When you experience downtime or a service interruption, it’s easy to see that something is broken. But it's never easy to see if that broken element lives at the infrastructure level or application level. Even though your observability and monitoring tools can alert you that an issue exists, their alarms typically aren’t specific enough to nail down the cause. Searching for that needle in a haystack can be a long and arduous process, causing expensive delays on the way to fixing the issue. This is especially true for any business that operates multiple Kubernetes clusters and administers systems built on top of microservices.
With so many things — in so many places — that could be broken, how do you efficiently search for the source of an issue and implement a solution?
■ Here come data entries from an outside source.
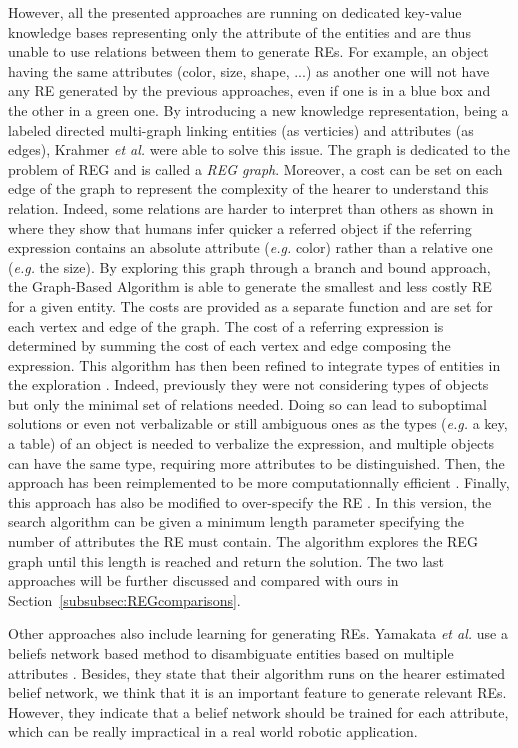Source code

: \documentclass[a4paper,11pt,twoside]{StyleThese}
\begin{document}
However, all the presented approaches are running on dedicated key-value knowledge bases representing only the attribute of the entities and are thus unable to use relations between them to generate REs. For example, an object having the same attributes (color, size, shape, ...) as another one will not have any RE generated by the previous approaches, even if one is in a blue box and the other in a green one. By introducing a new knowledge representation, being a labeled directed multi-graph linking entities (as verticies) and attributes (as edges), Krahmer \textit{et al.} were able to solve this issue. The graph is dedicated to the problem of REG and is called a \textit{REG graph}. Moreover, a cost can be set on each edge of the graph to represent the complexity of the hearer to understand this relation. Indeed, some relations are harder to interpret than others as shown in \cite{belke2002tracking} where they show that humans infer quicker a referred object if the referring expression contains an absolute attribute (\textit{e.g.} color) rather than a relative one (\textit{e.g.} the size). By exploring this graph through a branch and bound approach, the Graph-Based Algorithm \cite{krahmer2003graph} is able to generate the smallest and less costly RE for a given entity. The costs are provided as a separate function and are set for each vertex and edge of the graph. The cost of a referring expression is determined by summing the cost of each vertex and edge composing the expression. This algorithm has then been refined to integrate types of entities in the exploration \cite{krahmer2012computational}. Indeed, previously they were not considering types of objects but only the minimal set of relations needed. Doing so can lead to suboptimal solutions or even not verbalizable or still ambiguous ones as the types (\textit{e.g.} a key, a table) of an object is needed to verbalize the expression, and multiple objects can have the same type, requiring more attributes to be distinguished. Then, the approach has been reimplemented to be more computationnally efficient \cite{li2017automatically}. Finally, this approach has also be modified to over-specify the RE \cite{viethen2013graphs}. In this version, the search algorithm can be given a minimum length parameter specifying the number of attributes the RE must contain. The algorithm explores the REG graph until this length is reached and return the solution. The two last approaches will be further discussed and compared with ours in Section~\ref{subsubsec:REGcomparisons}.

Other approaches also include learning for generating REs. Yamakata \textit{et al.} use a beliefs network based method to disambiguate entities based on multiple attributes \cite{yamakata2004belief}. Besides, they state that their algorithm runs on the hearer estimated belief network, we think that it is an important feature to generate relevant REs. However, they indicate that a belief network should be trained for each attribute, which can be really impractical in a real world robotic application.
\end{document}
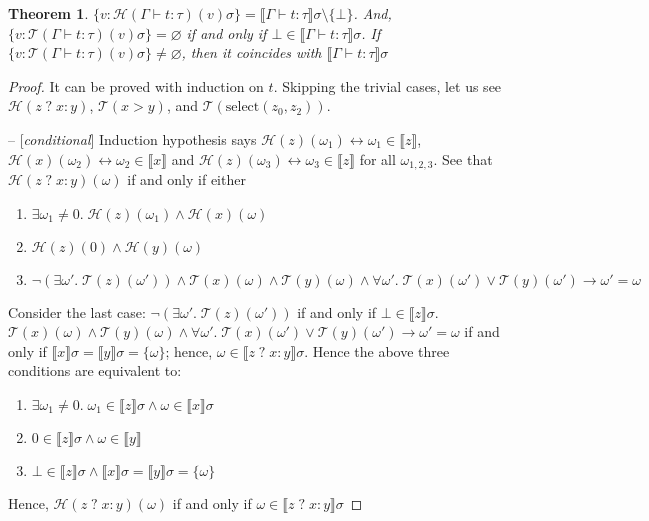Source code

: \documentclass{article}
\newtheorem{theorem}{Theorem}
\newcommand{\select}{\text{select}}
\newcommand{\sem}[1]{\llbracket #1 \rrbracket }
\newcommand{\trans}[1]{\mathcal{T}( #1) }
\newcommand{\transh}[1]{\mathcal{H}( #1) }
\begin{document}
\begin{theorem}
\label{t:Defined}
$\{v : \transh{\Gamma\vdash t : \tau}(v)\sigma\} = \sem{\Gamma\vdash t : \tau}\sigma\setminus\{\bot\}$. And,
$\{v : \trans{\Gamma\vdash t : \tau}(v)\sigma\} = \varnothing$ if and only if $\bot\in\sem{\Gamma\vdash t : \tau}\sigma$.
If $\{v : \trans{\Gamma\vdash t : \tau}(v)\sigma\} \neq \varnothing$, then
it coincides with $\sem{\Gamma\vdash t : \tau}\sigma$
\end{theorem}
\begin{proof}
It can be proved with induction on $t$.
Skipping the trivial cases, let us see $\transh{z\;?\;x:y}$, $\trans{x>y}$, and $\trans{\select(z_0,z_2)}$.

\vspace{0.5em}
\noindent
-- [\textit{conditional}]\quad
Induction hypothesis says $\transh{z}(\omega_1) \leftrightarrow \omega_1\in\sem{z}$,
$\transh{x}(\omega_2) \leftrightarrow \omega_2 \in \sem{x}$ and
$\transh{z}(\omega_3) \leftrightarrow \omega_3 \in \sem{z}$
for all $\omega_{1,2,3}$.
See that $\transh{z\;?\;x:y}(\omega)$ if and only if either
\begin{enumerate}
\item
$\exists \omega_1\neq0.\; \transh{z}(\omega_1)\land\transh{x}(\omega) $
\item
$\transh{z}(0) \land \transh{y}(\omega)$
\item
$\neg (\exists \omega'.\;\trans{z}(\omega'))  \land \trans{x}(\omega)\land \trans{y}(\omega) 
\land \forall \omega'.\; \trans{x}(\omega') \lor \trans{y}(\omega') \to \omega' = \omega$
\end{enumerate}
Consider the last case:
 $\neg (\exists \omega'.\;\trans{z}(\omega'))$ if and only if $\bot\in\sem{z}\sigma$.
$\trans{x}(\omega)\land \trans{y}(\omega) 
\land \forall \omega'.\; \trans{x}(\omega') \lor \trans{y}(\omega') \to \omega' = \omega$ if and only if
$\sem{x}\sigma=\sem{y}\sigma = \{\omega\}$; hence, $\omega\in\sem{z\;?\;x:y}\sigma$.
Hence the above three conditions are equivalent to:
\begin{enumerate}
\item
$\exists \omega_1\neq0.\; \omega_1\in\sem{z}\sigma \land \omega\in\sem{x}\sigma $
\item
$0\in\sem{z}\sigma \land \omega\in\sem{y}$
\item
$\bot\in\sem{z}\sigma \land \sem{x}\sigma=\sem{y}\sigma=\{\omega\}$
\end{enumerate}
Hence, $\transh{z\;?\;x:y}(\omega)$ if and only if $\omega \in\sem{z\;?\;x:y}\sigma$


\end{proof}
\end{document}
For many, it’s an inefficient manual process. A problem occurs, and engineers then spend hours searching Stack Overflow for answers or trying a series of random commands to diagnose and repair. The worst part about this process? It’s an unreported waste of time. Most teams don’t account for time spent searching for a solution when looking holistically at how long it took to solve an issue.
Sure, manually running a command to fix an issue doesn’t take long. But recalling which commands to run — and in what order — to manually diagnose an issue is the silent killer of your team’s productivity.
Shoreline has an agent on each host specifically looking through kern.log, matching a specific regular expression, looking for problematic log statements. Are we getting CRC errors on network requests? Is network read or write speed suddenly and dramatically increasing on a particular interface? If the matching log is found, an alert is raised in the Shoreline dashboard, and optionally in an external ticketing system, If configured, Shoreline can immediately start copying critical business information to another network location.